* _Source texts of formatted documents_
───

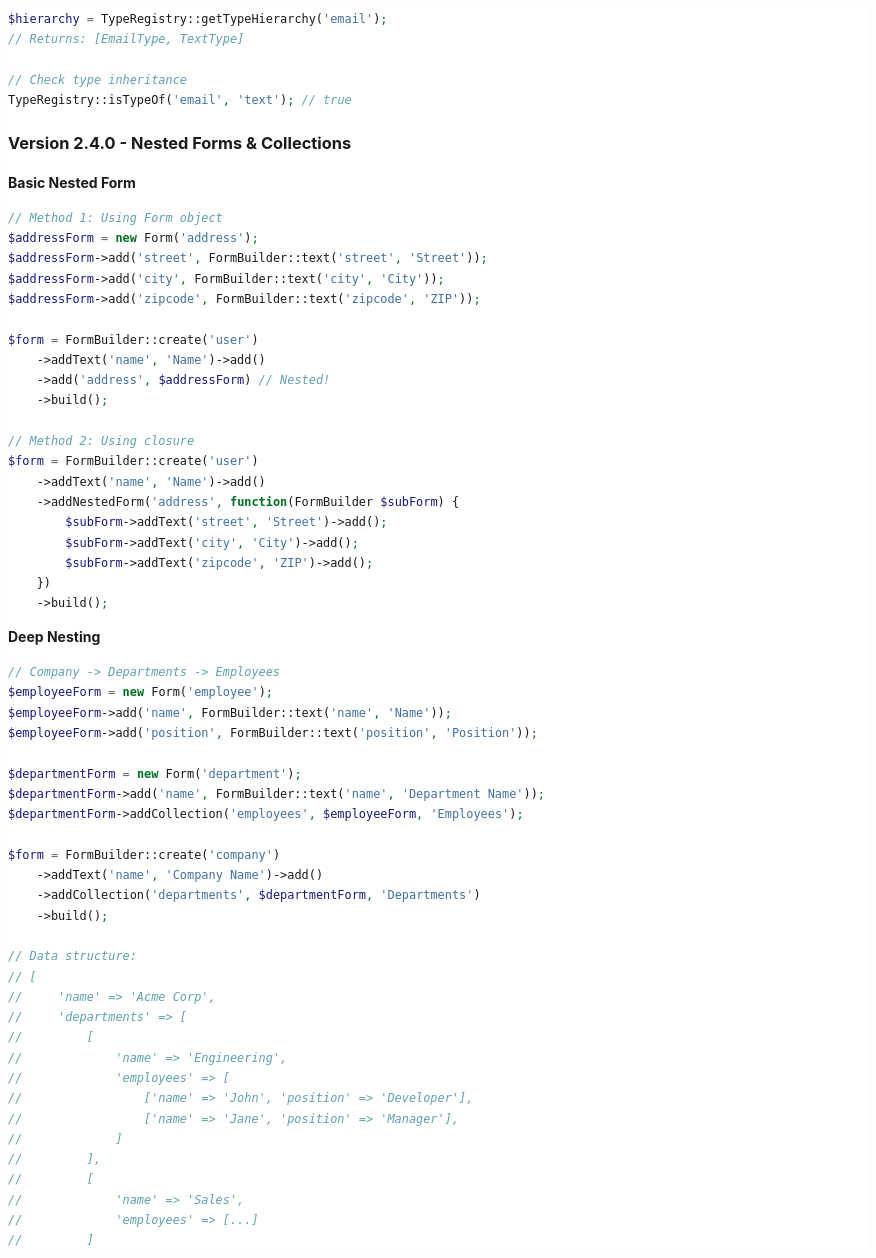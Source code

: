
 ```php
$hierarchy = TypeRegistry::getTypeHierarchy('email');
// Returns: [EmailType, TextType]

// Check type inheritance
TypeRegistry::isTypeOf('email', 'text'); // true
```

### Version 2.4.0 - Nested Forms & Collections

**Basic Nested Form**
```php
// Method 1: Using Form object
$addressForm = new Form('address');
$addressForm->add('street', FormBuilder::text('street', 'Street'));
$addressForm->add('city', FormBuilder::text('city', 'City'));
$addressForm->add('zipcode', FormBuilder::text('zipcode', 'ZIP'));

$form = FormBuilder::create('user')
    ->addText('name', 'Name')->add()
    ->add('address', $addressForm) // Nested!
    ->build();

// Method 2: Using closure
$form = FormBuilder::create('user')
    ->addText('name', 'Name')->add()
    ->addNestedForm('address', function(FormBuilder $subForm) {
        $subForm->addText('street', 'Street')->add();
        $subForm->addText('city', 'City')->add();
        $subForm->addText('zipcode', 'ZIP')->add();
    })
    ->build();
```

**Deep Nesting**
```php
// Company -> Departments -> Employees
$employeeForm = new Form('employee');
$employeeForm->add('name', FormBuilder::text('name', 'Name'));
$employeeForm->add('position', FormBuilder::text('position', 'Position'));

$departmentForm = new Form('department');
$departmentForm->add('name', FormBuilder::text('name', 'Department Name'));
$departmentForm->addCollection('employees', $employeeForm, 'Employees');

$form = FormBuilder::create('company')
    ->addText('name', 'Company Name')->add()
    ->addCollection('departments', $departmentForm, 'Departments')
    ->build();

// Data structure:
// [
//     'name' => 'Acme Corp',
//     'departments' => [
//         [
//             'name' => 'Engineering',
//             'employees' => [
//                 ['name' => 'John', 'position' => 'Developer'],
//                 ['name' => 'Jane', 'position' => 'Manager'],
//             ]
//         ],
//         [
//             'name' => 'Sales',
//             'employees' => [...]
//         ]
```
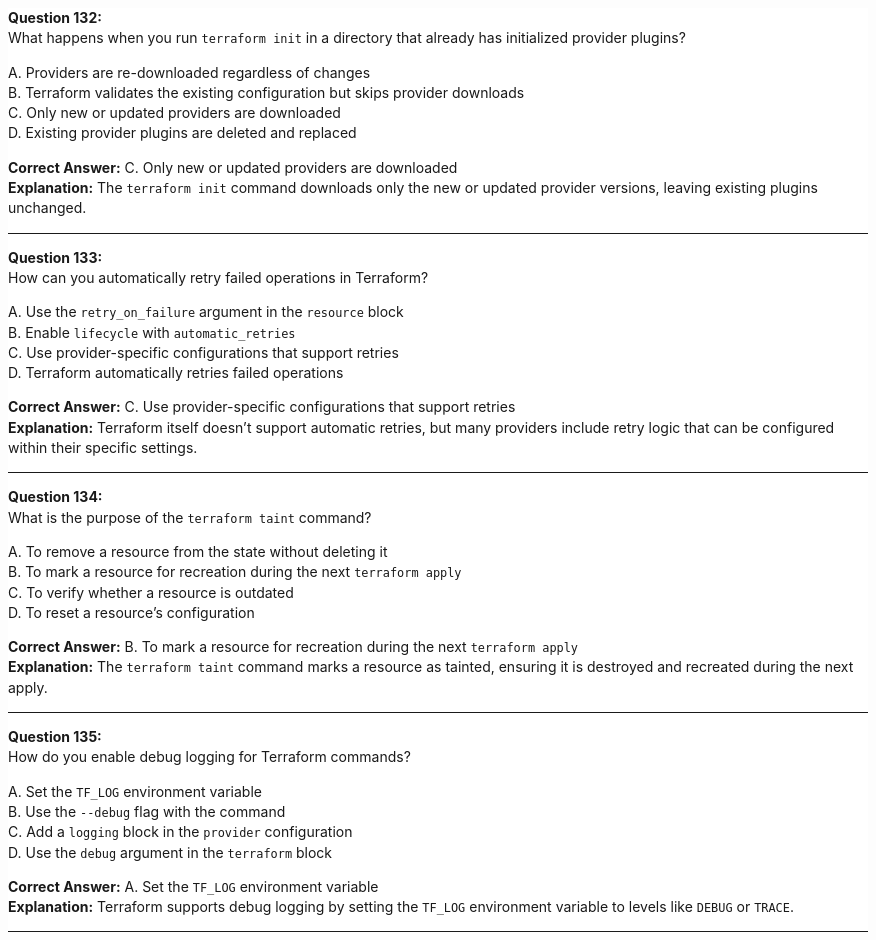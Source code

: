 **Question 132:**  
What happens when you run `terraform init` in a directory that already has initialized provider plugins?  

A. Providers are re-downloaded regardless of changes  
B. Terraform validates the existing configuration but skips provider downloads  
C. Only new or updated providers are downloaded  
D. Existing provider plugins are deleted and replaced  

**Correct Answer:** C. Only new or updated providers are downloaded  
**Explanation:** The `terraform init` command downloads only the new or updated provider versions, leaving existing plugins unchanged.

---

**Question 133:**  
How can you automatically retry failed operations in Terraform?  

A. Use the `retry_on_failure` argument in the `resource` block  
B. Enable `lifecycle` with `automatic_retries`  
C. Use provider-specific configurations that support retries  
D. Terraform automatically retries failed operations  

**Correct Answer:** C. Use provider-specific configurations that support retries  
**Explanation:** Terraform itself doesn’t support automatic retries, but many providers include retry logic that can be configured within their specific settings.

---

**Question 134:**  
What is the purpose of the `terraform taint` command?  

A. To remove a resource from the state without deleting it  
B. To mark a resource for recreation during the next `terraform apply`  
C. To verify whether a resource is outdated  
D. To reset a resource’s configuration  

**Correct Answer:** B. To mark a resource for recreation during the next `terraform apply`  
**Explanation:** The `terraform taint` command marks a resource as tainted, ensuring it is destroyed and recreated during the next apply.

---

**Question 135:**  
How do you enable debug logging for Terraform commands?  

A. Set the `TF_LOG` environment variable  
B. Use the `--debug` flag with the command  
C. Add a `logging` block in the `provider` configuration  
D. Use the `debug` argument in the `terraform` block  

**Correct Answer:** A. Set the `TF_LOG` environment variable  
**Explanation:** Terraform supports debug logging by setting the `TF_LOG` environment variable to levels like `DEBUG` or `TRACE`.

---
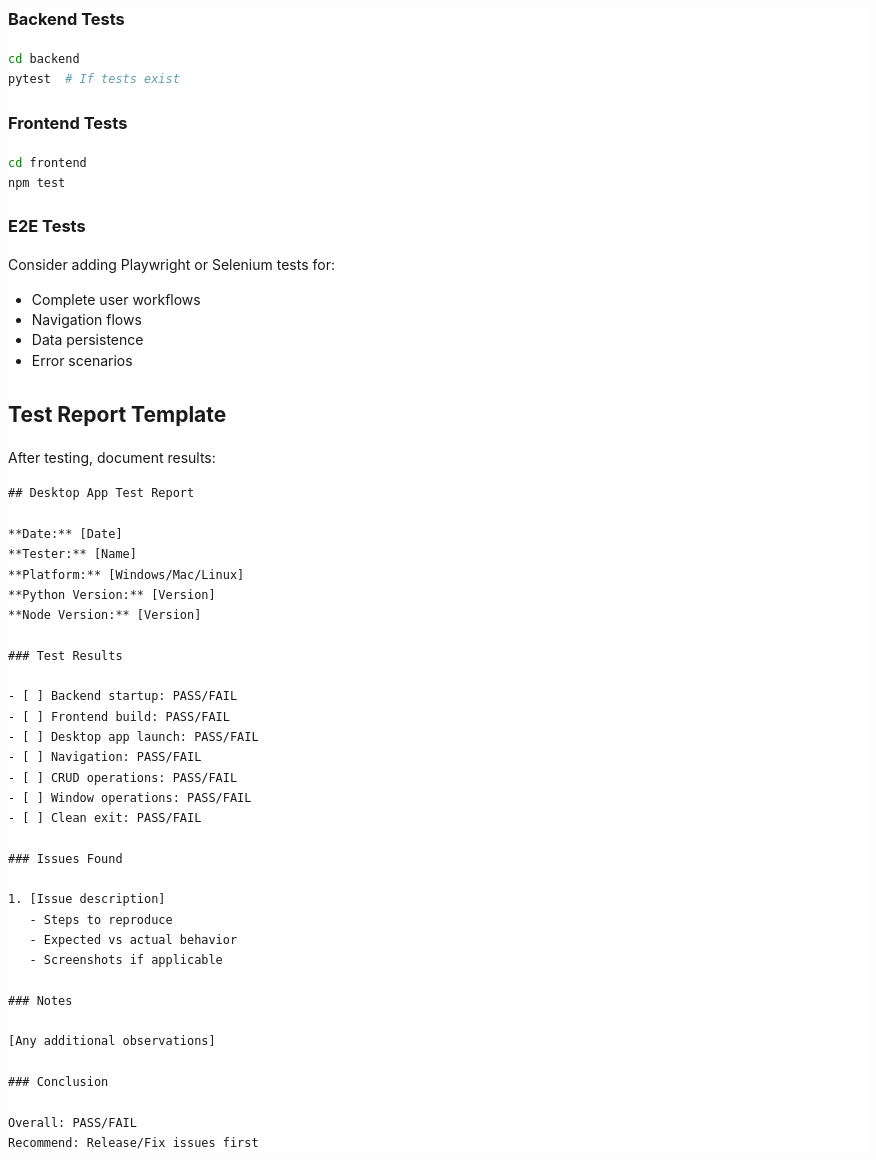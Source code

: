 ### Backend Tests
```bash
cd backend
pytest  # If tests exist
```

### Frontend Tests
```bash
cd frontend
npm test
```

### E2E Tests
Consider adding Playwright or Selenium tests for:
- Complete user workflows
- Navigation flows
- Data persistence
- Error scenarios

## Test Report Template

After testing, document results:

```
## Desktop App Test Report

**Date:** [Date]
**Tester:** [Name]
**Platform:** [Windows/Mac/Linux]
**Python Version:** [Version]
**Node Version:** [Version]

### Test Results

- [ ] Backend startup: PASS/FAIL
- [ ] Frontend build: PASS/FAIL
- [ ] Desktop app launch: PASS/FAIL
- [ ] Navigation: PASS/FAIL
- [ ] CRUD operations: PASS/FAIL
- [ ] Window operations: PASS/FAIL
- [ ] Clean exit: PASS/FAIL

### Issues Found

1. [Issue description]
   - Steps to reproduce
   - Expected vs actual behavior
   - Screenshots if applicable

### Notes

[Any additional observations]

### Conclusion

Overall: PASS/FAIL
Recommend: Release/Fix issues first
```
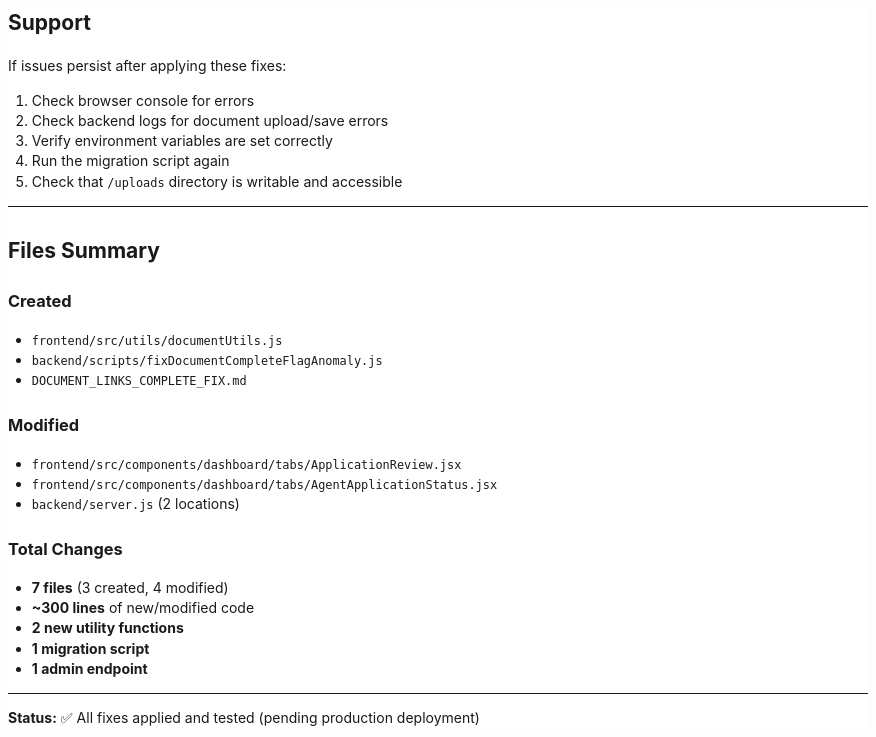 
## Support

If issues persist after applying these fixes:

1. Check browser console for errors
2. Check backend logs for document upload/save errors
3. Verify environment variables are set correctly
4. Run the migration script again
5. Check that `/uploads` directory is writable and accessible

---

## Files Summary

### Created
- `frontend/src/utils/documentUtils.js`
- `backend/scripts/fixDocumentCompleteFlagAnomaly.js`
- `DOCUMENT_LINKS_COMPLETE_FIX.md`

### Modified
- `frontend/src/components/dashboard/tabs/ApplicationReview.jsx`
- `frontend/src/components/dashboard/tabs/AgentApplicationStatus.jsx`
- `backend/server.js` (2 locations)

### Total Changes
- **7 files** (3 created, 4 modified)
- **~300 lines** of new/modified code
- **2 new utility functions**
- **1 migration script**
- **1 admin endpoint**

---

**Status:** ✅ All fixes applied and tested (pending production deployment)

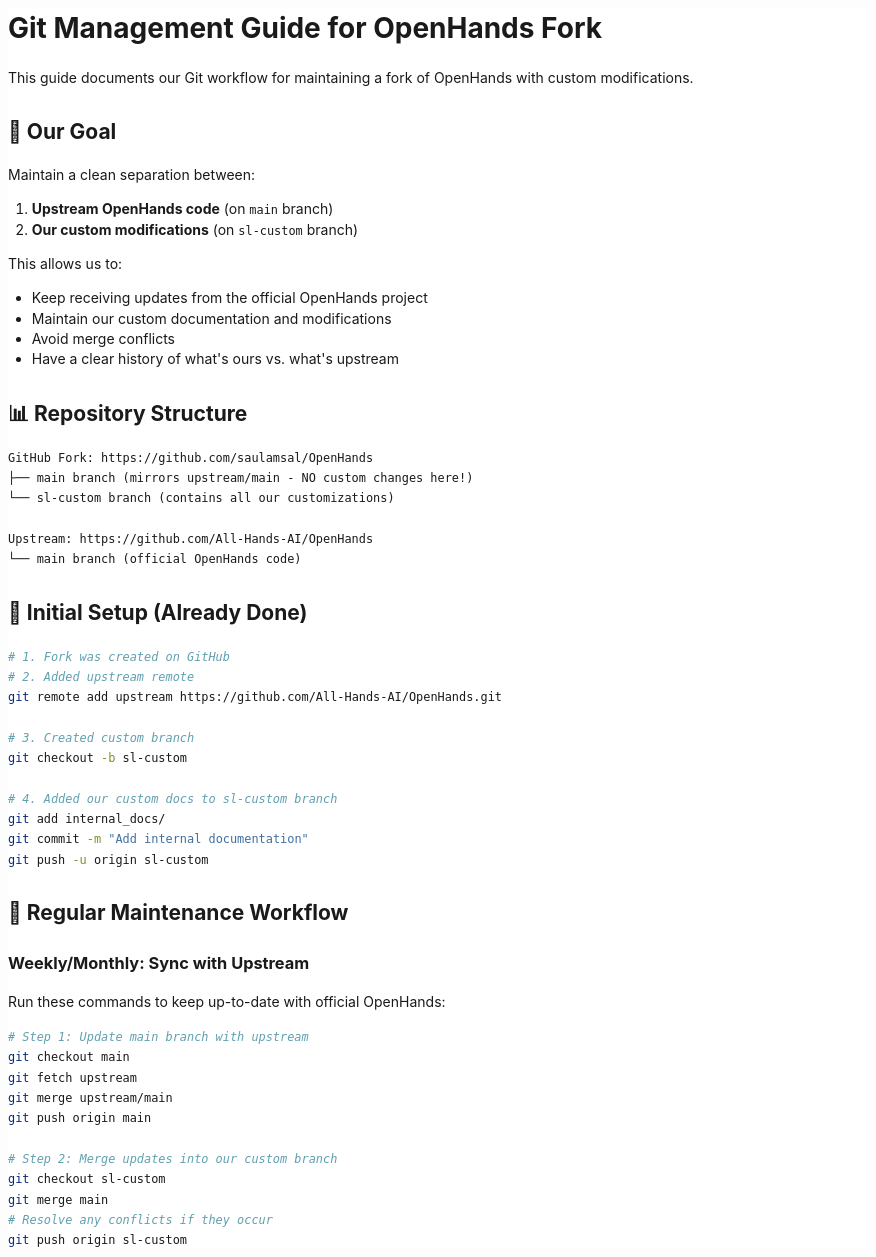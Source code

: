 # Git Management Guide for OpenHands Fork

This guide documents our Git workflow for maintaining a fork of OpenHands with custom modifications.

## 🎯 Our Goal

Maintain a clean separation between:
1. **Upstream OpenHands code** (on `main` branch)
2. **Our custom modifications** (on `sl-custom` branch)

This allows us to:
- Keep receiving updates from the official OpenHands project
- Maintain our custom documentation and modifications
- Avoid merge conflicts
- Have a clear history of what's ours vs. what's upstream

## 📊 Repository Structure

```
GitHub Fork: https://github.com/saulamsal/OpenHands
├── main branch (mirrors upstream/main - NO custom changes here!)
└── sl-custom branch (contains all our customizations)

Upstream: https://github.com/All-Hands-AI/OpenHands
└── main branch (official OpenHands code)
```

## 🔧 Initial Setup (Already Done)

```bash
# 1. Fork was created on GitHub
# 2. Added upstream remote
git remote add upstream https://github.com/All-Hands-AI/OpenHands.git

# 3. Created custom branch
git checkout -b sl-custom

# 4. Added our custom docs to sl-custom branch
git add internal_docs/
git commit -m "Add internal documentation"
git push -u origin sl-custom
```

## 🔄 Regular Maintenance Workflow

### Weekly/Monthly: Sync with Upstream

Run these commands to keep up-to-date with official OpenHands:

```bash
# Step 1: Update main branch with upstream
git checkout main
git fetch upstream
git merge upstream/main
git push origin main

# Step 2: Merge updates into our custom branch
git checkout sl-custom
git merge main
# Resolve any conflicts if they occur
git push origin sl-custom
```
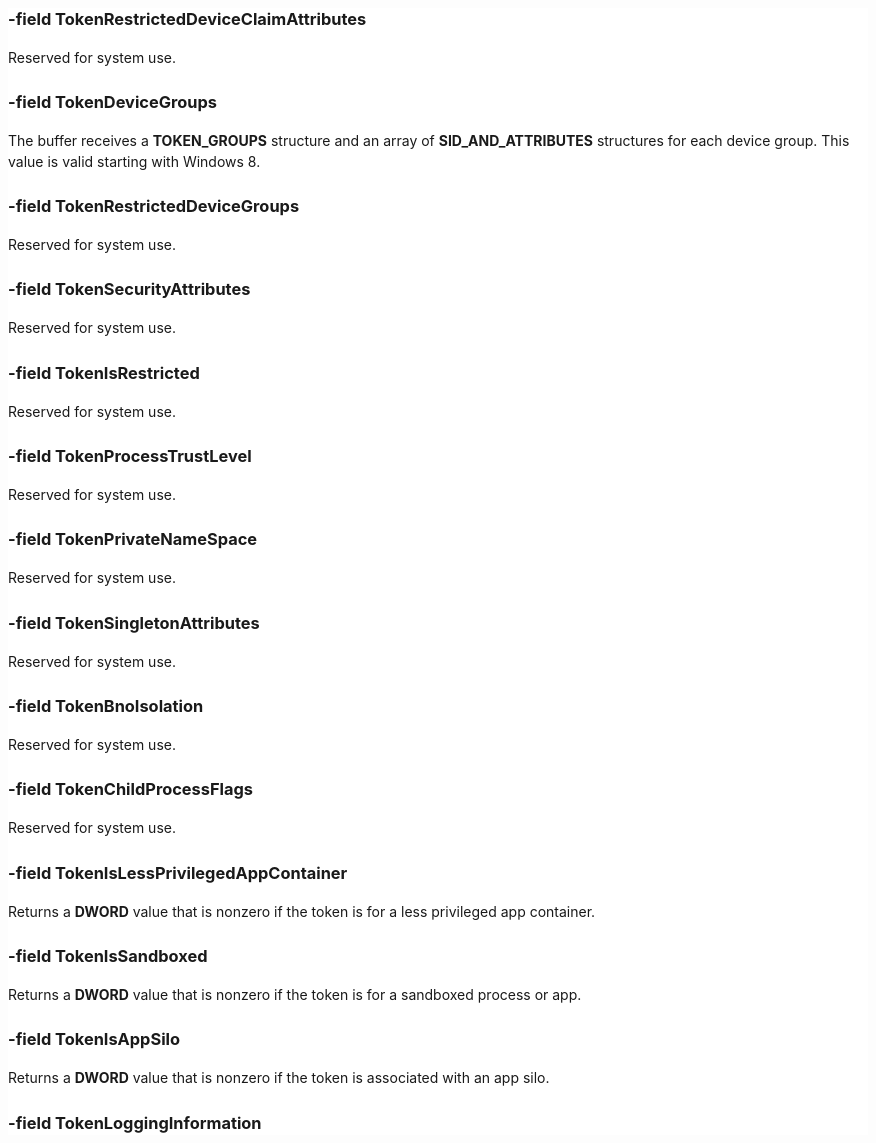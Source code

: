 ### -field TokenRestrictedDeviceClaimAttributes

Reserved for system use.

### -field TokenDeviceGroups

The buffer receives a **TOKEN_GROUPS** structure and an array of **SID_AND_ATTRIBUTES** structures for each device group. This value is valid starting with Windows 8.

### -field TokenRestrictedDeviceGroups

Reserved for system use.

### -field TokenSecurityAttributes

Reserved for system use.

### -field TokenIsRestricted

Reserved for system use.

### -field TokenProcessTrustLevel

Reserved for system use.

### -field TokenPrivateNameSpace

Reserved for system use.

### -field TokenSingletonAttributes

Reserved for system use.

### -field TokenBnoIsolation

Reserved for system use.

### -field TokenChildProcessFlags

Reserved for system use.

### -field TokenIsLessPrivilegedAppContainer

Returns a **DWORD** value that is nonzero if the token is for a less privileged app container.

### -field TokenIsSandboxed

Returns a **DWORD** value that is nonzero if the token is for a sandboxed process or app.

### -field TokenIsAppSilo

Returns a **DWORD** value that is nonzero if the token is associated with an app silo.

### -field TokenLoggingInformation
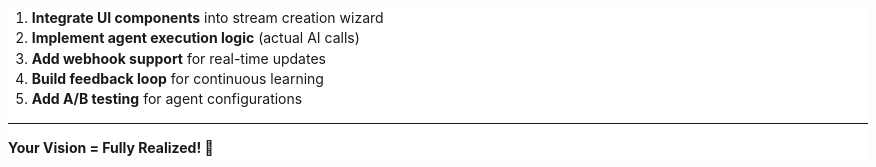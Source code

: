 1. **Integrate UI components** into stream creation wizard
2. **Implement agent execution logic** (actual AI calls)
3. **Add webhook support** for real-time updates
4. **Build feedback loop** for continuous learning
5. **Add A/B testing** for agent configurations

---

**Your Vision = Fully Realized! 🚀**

───

* _Problem_
The answer should be only the number of lines in the data that contain the string "position".

* _Task result_
3